- By David BoscoDavid Bosco is an associate professor at Indiana University's School of Global and International Studies. He is the author of books on the U.N. Security Council and the International Criminal Court, and is at work on a new book about governance of the oceans.
The World Bank’s internal evaluation arm is finalizing a report on the institution’s strategy for confronting corruption in countries to which it lends. The report will be debated by the Bank’s executive board in late July and will be published shortly thereafter. It should generate some waves.
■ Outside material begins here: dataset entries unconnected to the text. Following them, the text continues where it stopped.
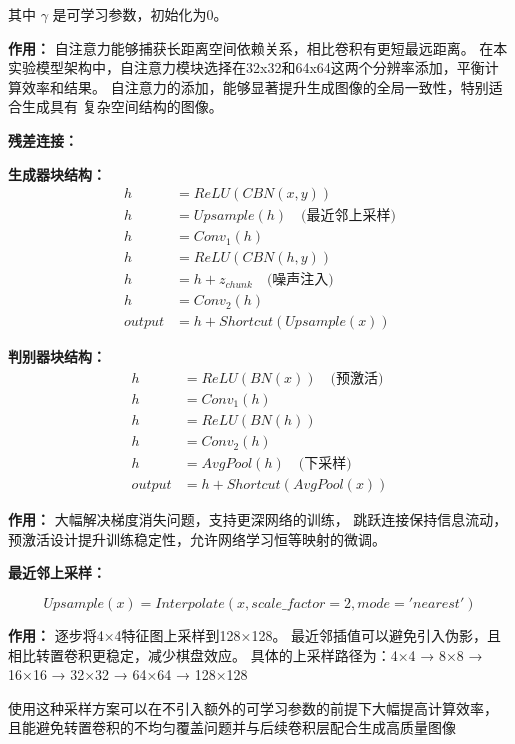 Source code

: \documentclass[12pt, a4paper]{article}
\begin{document}
其中 $\gamma$ 是可学习参数，初始化为0。


\textbf{作用：}
自注意力能够捕获长距离空间依赖关系，相比卷积有更短最远距离。
在本实验模型架构中，自注意力模块选择在32x32和64x64这两个分辨率添加，平衡计算效率和结果。
自注意力的添加，能够显著提升生成图像的全局一致性，特别适合生成具有
复杂空间结构的图像。

\vspace{1cm}

\begin{center}
    \textbf{残差连接：}
\end{center}

\textbf{生成器块结构：}
\begin{align}
h &= ReLU(CBN(x, y)) \\
h &= Upsample(h) \quad \text{(最近邻上采样)} \\
h &= Conv_1(h) \\
h &= ReLU(CBN(h, y)) \\
h &= h + z_{chunk} \quad \text{(噪声注入)} \\
h &= Conv_2(h) \\
output &= h + Shortcut(Upsample(x))
\end{align}

\textbf{判别器块结构：}
\begin{align}
h &= ReLU(BN(x)) \quad \text{(预激活)} \\
h &= Conv_1(h) \\
h &= ReLU(BN(h)) \\
h &= Conv_2(h) \\
h &= AvgPool(h) \quad \text{(下采样)} \\
output &= h + Shortcut(AvgPool(x))
\end{align}

\textbf{作用：}
大幅解决梯度消失问题，支持更深网络的训练，
跳跃连接保持信息流动，预激活设计提升训练稳定性，允许网络学习恒等映射的微调。



\begin{center}
\textbf{最近邻上采样：}
\end{center}
$$Upsample(x) = Interpolate(x, scale\_factor=2, mode='nearest')$$

\textbf{作用：}
逐步将4×4特征图上采样到128×128。
最近邻插值可以避免引入伪影，且相比转置卷积更稳定，减少棋盘效应。
具体的上采样路径为：4×4 → 8×8 → 16×16 → 32×32 → 64×64 → 128×128

使用这种采样方案可以在不引入额外的可学习参数的前提下大幅提高计算效率，
且能避免转置卷积的不均匀覆盖问题并与后续卷积层配合生成高质量图像
\end{document}
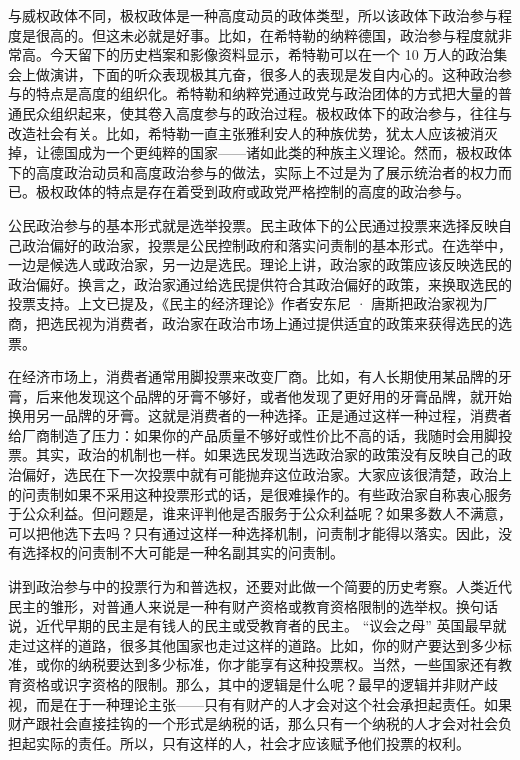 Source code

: 与威权政体不同，极权政体是一种高度动员的政体类型，所以该政体下政治参与程度是很高的。但这未必就是好事。比如，在希特勒的纳粹德国，政治参与程度就非常高。今天留下的历史档案和影像资料显示，希特勒可以在一个 10 万人的政治集会上做演讲，下面的听众表现极其亢奋，很多人的表现是发自内心的。这种政治参与的特点是高度的组织化。希特勒和纳粹党通过政党与政治团体的方式把大量的普通民众组织起来，使其卷入高度参与的政治过程。极权政体下的政治参与，往往与改造社会有关。比如，希特勒一直主张雅利安人的种族优势，犹太人应该被消灭掉，让德国成为一个更纯粹的国家——诸如此类的种族主义理论。然而，极权政体下的高度政治动员和高度政治参与的做法，实际上不过是为了展示统治者的权力而已。极权政体的特点是存在着受到政府或政党严格控制的高度的政治参与。


公民政治参与的基本形式就是选举投票。民主政体下的公民通过投票来选择反映自己政治偏好的政治家，投票是公民控制政府和落实问责制的基本形式。在选举中，一边是候选人或政治家，另一边是选民。理论上讲，政治家的政策应该反映选民的政治偏好。换言之，政治家通过给选民提供符合其政治偏好的政策，来换取选民的投票支持。上文已提及，《民主的经济理论》作者安东尼 · 唐斯把政治家视为厂商，把选民视为消费者，政治家在政治市场上通过提供适宜的政策来获得选民的选票。

在经济市场上，消费者通常用脚投票来改变厂商。比如，有人长期使用某品牌的牙膏，后来他发现这个品牌的牙膏不够好，或者他发现了更好用的牙膏品牌，就开始换用另一品牌的牙膏。这就是消费者的一种选择。正是通过这样一种过程，消费者给厂商制造了压力：如果你的产品质量不够好或性价比不高的话，我随时会用脚投票。其实，政治的机制也一样。如果选民发现当选政治家的政策没有反映自己的政治偏好，选民在下一次投票中就有可能抛弃这位政治家。大家应该很清楚，政治上的问责制如果不采用这种投票形式的话，是很难操作的。有些政治家自称衷心服务于公众利益。但问题是，谁来评判他是否服务于公众利益呢？如果多数人不满意，可以把他选下去吗？只有通过这样一种选择机制，问责制才能得以落实。因此，没有选择权的问责制不大可能是一种名副其实的问责制。

讲到政治参与中的投票行为和普选权，还要对此做一个简要的历史考察。人类近代民主的雏形，对普通人来说是一种有财产资格或教育资格限制的选举权。换句话说，近代早期的民主是有钱人的民主或受教育者的民主。 “议会之母” 英国最早就走过这样的道路，很多其他国家也走过这样的道路。比如，你的财产要达到多少标准，或你的纳税要达到多少标准，你才能享有这种投票权。当然，一些国家还有教育资格或识字资格的限制。那么，其中的逻辑是什么呢？最早的逻辑并非财产歧视，而是在于一种理论主张——只有有财产的人才会对这个社会承担起责任。如果财产跟社会直接挂钩的一个形式是纳税的话，那么只有一个纳税的人才会对社会负担起实际的责任。所以，只有这样的人，社会才应该赋予他们投票的权利。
The World Bank is a relative newcomer to the anti-corruption fight. For decades, the Bank all but ignored corruption–deeming it to be a political issue. Since the mid-1990s, however, the global lender has changed tack. Indeed, all Bank presidents since James Wolfensohn have made corruption a central theme. The Bank now has a vice president for integrity and regularly convenes meetings on how to most effectively combat corruption. More of its funding goes to strengthening public accountability than in the past. This year’s annual meetings featured a panel discussion with corruption fighters from different national and international institutions. The Bank’s rhetorical committment to clean governance is clear.
But challenging official corruption means challenging Bank members, and that’s uncomfortable. Scrutinizing the private-sector has been easier. The Bank has recently investigated a handful of companies implementing Bank projects. Several, including a subsidiary of the electronics giant Siemens, have been debarred from working on Bank-funded projects (as part of a settlement, Siemens pledged $100 million over 15 years for good governance projects) . In other cases, including a major roads initiative in Kenya, the Bank has backed out of projects altogether because of concern about exactly what private-sector actors are involved.
These policies generate complications of their own. In some cases, big lenders less concerned about corruption simply step into the space the Bank vacates. There are also questions about how consistently anti-corruption standards are enforced. Certain influential voices in the Bank are less than enthusiastic about the anti-corruption fight, at least as it’s being conducted. Emerging powers like Russia, India, and Brazil generally score poorly on corruption indices. None of the BRICS cracked the top 50 in Transparency International’s 2010 ranking, and Russia stumbled in at 154th of 178 countries surveyed. In the past, these countries have expressed anger about Bank publications–notably the annual Doing Business survey–that rank countries in part on the basis of their perceived levels of corruption. Expect the forthcoming report to stir up that debate.